COVID-19 mRNA vaccine effectiveness against hospitalizations among U.S. children and adolescents during Omicron variant predominance
Presenter: Laura D. Zambrano, PhD, Senior Epidemiologist at the U.S. Centers for Disease Control and Prevention, Atlanta, GA, United States
In a case-control study of COVID-19 mRNA vaccination effectiveness for preventing pediatric hospitalizations, during Omicron variant predominance, protection waned over time but still reduced the likelihood of COVID-19 hospitalization by more than 60%, according to Laura D. Zambrano, PhD, Senior Epidemiologist at the Centers for Disease Control and Prevention, Atlanta, GA, United States. Nearly three-fourths of children who required life support or who died were unvaccinated, she said in an ID Week 2023 oral presentation.

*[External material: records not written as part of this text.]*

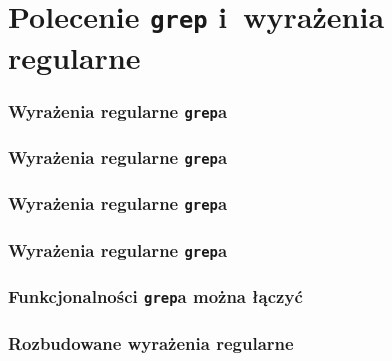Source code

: \documentclass[10pt,t]{beamer}
\begin{document}
\section{Polecenie \texttt{grep} i~wyrażenia regularne}


\begin{frame}
  \frametitle{Wyrażenia regularne \texttt{grep}a}




\end{frame}





\begin{frame}
  \frametitle{Wyrażenia regularne \texttt{grep}a}


\end{frame}





\begin{frame}
  \frametitle{Wyrażenia regularne \texttt{grep}a}




\end{frame}





\begin{frame}
  \frametitle{Wyrażenia regularne \texttt{grep}a}



\end{frame}





\begin{frame}
  \frametitle{Funkcjonalności \texttt{grep}a można łączyć}



\end{frame}





\begin{frame}
  \frametitle{Rozbudowane wyrażenia regularne}



\end{frame}
\end{document}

Describing COVID-19 burden and vaccination in children, Zambrano noted that while severe COVID-19 outcomes in children age 5 to 18 years are rare, about 200 per 100,000 children have been hospitalized for COVID-19, with intensive care unit (ICU) admission rates of 20% to 30%. Invasive mechanical ventilation is needed in up to 10%, and over 9,000 cases of multisystem inflammatory syndrome in children have been reported to the CDC.1
At the same time that emerging SARS-CoV-2 Omicron variants have increased vaccine-induced immune evasion, COVID-19 vaccine effectiveness has waned. The aim of the current study was to examine severe outcomes and critical illness among children aged 5 to 18 years, providing updated estimates of vaccine effectiveness against pediatric hospitalizations that reflect expanded patient population during the period Omicron predominance, vaccine effectiveness relative to time since the last vaccine dose, and bivalent mRNA vaccines. Also, the goal was to examine the association with protection against COVID-19 ICU admissions. Zambrano noted that COVID-19 mRNA vaccines, whose efficacy has repeatedly been reported,2 have been available for all persons over the age of 5 years since November 2021.
In this study report, Zambrano and colleagues focused on the older age group of children: from 5 to 18 years. In their analysis, they sought to enroll all children who were hospitalized during the period of Omicron predominance from December 19, 2021 through August 26, 2023. They used a case-control design, with case patients defined as children hospitalized with COVID-19 ages 5 to 18 years, who were matched to controls by site, age group, and approximate date of hospital admission. Controls were defined as having “COVID-like illness” while testing negative for SARS-CoV-2 by reverse transcription polymerase chain reaction and for influenza.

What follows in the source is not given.